The Company has a net operating loss carryforward of approximately $6,715,000
available to offset future taxable income through 2019.

The Company has made a 100% valuation allowance of the deferred income tax asset
at December 31, 2006, as it is not expected that the deferred tax assets will be
realized. The net increase in valuation allowance during the year ended December
31, 2006 was $336,000.

                                      F-16

                        ENVIRO VORAXIAL TECHNOLOGY, INC.
                   NOTES TO CONSOLIDATED FINANCIAL STATEMENTS
                                DECEMBER 31, 2006

NOTE I - COMMITMENTS AND CONTINGENCIES

Employment Agreements
---------------------
The Company entered into an employment agreement dated January 17, 2002 with an
individual to serve as the Vice President and Director of Business Development.
The agreement provides for a contingent bonus to be paid to this employee in the
amount of $300,000 to improve the financial condition of the Company. Such bonus
is payable upon the Company obtaining a total of $3 million of financing or when
revenue exceeds $1 million. In 2002, this individual was granted stock options
to purchase 2 million shares of common stock with an exercise price of $0.15 per
share. The market price at the date of grant was $0.12 per share.

The Company hired two employees under employment agreements that commenced in
January 2003. The combined salaries for 2003 are $215,000 subject to annual
increases beginning in 2004. Both agreements have a term of 5 years. One
agreement provided for the granting of up to 300,000 cashless exercise warrants
to purchase common stock at $1 per share which may result in a significant
charge to operations in the future. This agreement was terminated by mutual
agreement on December 31, 2004, and only 150,000 warrants were vested and are
exercisable. The other agreement provides for the granting of 10,000 stock
options to purchase common stock at $1 per share exercisable ratably over two
years from the date of grant.

Operating Lease
---------------
The Company leases office and warehouse space in Ft. Lauderdale, Florida under a
business lease agreement for a three-year term ending in August 2007. Minimum
future lease payment for the following year is as follows:

                Years ending December 31,
                -------------------------
                          2007                                  $ 42,467
                                                                ========

Rent expense charged to operations amounted to $61,485 in 2006.





















                                      F-17

                        ENVIRO VORAXIAL TECHNOLOGY, INC.
                   NOTES TO CONSOLIDATED FINANCIAL STATEMENTS
                                DECEMBER 31, 2006

NOTE J - SUBSEQUENT EVENTS

Agreements and purchase orders
------------------------------
In the first quarter of 2007, we received a purchase order from a leading
Scandinavian energy company, to deploy a Voraxial Skid for a drilling operation
using lightweight drilling fluids. This technique is called "underbalanced
drilling" since it maintains the drilling operations at a lower pressure than
the formation to prevent the drilling fluids from damaging the well.

The Company received another purchase order in the first quarter of 2007 from a
leading oil and gas company in Europe to deploy a Voraxial 2000 Produced Water
Skid at one of their onshore production facilities.

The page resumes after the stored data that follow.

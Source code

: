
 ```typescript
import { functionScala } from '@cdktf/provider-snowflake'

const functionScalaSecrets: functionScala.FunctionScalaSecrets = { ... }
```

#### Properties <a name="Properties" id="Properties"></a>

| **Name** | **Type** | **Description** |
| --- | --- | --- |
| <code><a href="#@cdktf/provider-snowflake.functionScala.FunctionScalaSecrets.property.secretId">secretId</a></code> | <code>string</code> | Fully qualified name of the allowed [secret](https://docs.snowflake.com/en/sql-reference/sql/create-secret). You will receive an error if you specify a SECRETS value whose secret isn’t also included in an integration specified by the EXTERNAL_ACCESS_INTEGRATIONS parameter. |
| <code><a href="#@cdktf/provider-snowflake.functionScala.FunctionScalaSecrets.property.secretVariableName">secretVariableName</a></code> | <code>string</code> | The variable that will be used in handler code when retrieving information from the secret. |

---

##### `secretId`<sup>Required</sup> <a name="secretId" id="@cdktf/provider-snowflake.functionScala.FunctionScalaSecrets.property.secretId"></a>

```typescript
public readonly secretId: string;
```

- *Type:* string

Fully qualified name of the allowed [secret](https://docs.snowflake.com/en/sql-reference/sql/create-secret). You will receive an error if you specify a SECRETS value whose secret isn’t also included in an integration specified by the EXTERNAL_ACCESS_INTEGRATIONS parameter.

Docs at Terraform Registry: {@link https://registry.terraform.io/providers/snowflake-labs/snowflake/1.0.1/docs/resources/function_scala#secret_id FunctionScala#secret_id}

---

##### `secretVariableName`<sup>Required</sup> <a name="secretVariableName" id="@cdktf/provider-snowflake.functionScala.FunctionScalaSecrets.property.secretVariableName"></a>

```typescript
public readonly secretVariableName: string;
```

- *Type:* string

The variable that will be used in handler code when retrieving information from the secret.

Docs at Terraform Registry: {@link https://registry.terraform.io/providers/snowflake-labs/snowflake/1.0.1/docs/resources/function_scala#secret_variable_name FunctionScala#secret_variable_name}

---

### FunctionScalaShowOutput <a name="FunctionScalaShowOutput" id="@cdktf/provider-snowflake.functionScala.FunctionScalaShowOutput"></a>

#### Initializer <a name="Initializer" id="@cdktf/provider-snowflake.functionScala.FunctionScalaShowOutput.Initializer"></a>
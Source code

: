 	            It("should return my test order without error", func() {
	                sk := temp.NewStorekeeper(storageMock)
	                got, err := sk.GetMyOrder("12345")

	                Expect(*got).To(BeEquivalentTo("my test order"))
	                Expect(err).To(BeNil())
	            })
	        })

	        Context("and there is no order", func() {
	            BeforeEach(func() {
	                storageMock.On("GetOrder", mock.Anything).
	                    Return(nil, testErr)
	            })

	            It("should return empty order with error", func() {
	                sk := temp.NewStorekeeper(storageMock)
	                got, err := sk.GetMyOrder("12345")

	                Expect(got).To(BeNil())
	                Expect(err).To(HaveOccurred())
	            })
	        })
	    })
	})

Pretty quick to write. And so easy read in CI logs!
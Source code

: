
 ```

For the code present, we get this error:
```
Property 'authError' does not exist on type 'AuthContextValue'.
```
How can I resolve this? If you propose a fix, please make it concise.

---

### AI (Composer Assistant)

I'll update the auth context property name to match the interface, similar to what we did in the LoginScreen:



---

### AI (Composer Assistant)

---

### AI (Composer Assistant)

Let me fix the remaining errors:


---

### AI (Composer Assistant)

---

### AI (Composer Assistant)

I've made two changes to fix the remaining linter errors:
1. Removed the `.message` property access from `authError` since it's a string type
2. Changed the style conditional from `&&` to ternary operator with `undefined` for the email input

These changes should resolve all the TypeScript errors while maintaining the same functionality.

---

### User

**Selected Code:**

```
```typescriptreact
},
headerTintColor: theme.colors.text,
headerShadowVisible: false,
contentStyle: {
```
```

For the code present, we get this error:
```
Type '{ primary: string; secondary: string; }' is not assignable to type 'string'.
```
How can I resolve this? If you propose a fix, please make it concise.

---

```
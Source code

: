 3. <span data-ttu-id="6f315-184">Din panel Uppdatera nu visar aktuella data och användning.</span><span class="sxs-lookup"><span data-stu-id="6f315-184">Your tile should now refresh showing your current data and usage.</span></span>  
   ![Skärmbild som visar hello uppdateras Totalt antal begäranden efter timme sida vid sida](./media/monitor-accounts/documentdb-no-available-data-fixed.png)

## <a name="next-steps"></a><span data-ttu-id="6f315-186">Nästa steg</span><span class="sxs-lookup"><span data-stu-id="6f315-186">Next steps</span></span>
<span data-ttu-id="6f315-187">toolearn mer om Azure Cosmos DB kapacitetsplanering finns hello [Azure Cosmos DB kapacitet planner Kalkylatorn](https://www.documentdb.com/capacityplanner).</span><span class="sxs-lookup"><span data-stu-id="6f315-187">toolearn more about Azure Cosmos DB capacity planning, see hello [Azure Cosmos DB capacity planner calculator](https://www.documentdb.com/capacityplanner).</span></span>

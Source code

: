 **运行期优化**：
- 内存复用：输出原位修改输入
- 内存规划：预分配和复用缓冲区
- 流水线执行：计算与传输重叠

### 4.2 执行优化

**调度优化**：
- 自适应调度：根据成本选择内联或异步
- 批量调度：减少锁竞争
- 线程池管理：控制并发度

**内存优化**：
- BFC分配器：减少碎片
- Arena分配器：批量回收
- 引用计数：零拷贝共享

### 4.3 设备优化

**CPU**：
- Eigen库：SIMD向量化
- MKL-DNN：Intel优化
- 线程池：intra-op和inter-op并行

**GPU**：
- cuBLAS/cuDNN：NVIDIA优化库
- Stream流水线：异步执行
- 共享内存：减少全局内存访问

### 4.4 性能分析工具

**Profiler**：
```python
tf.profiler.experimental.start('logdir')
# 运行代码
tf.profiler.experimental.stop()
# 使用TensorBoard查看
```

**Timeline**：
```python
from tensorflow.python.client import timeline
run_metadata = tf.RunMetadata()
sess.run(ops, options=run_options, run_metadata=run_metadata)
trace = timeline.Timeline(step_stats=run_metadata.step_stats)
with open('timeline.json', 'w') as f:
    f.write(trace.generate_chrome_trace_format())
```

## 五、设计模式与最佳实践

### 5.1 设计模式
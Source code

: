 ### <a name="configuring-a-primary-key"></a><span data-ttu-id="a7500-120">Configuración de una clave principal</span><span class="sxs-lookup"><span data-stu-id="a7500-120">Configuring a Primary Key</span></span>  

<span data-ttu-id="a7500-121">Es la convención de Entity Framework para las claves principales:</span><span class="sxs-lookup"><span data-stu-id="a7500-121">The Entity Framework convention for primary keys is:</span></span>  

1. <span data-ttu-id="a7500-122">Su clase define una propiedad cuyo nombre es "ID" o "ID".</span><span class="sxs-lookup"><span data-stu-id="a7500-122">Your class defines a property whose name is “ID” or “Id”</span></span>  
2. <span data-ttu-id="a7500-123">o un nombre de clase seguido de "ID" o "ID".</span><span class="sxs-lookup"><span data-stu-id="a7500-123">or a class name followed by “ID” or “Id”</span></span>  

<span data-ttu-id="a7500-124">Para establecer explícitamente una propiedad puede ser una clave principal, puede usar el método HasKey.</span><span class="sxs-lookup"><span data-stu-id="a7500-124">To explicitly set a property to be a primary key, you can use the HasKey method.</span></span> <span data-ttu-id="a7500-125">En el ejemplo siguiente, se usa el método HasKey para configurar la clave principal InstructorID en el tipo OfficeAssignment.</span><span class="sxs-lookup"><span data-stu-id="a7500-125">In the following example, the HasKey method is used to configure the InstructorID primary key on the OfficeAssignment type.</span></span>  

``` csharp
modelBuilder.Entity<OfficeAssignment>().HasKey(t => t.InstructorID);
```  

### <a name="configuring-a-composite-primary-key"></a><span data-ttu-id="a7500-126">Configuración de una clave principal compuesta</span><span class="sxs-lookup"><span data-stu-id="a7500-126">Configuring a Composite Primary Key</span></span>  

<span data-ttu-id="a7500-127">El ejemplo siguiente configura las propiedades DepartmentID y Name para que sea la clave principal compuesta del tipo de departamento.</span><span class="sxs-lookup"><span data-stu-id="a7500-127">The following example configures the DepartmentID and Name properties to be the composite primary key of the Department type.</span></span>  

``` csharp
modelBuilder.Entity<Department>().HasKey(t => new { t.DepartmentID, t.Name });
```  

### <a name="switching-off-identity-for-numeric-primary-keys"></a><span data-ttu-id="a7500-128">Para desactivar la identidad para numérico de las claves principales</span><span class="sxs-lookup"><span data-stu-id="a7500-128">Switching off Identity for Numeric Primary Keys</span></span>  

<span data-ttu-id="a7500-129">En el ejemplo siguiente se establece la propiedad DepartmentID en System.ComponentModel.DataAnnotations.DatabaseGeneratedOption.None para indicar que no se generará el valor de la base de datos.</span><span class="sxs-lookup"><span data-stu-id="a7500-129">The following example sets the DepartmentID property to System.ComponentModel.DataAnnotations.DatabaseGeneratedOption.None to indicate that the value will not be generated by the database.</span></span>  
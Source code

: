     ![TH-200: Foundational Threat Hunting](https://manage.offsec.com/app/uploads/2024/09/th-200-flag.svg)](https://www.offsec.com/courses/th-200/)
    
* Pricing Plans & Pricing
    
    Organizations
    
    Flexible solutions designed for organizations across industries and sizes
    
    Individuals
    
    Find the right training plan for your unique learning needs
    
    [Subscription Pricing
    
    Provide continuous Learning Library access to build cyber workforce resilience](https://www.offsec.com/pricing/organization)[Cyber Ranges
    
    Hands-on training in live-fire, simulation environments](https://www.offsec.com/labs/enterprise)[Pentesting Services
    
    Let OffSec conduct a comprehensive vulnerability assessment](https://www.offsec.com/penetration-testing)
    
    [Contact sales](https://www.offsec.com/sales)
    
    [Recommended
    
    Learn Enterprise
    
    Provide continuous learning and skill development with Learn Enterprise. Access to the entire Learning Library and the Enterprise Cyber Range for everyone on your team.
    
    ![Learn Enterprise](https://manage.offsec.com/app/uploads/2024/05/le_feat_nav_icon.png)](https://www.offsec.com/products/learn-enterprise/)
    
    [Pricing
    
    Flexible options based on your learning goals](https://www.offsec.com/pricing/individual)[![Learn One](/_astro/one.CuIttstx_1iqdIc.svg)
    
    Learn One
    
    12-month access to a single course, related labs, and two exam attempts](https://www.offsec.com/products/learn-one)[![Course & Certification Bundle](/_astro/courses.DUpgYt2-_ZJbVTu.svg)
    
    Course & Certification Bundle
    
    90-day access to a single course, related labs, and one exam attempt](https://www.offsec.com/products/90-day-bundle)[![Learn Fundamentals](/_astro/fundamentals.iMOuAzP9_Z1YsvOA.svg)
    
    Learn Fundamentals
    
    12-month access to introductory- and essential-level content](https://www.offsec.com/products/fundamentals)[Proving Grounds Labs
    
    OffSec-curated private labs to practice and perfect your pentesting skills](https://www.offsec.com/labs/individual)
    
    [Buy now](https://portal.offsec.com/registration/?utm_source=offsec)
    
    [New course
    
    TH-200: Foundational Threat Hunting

In 2007, the Company signed a non-exclusive, comprehensive sales and marketing
agreement with TwinFilter, a leading Dutch filtration company in the oil and gas
industry. Under the terms of the agreement, the two companies will market and
promote each others technologies while sharing the sales & marketing expenses
and engineering expertise. Furthermore, EVTN and TwinFilter will collaborate to
build and promote turn-key oil/water and liquid/solid separation systems for the
oil industry that will incorporate EVTN's Voraxial Separator and TwinFilter's
absorption systems, coalescing, other filter technology. This agreement was
finalized after many months of collaboration to build and deliver products for
various companies within the oil industry.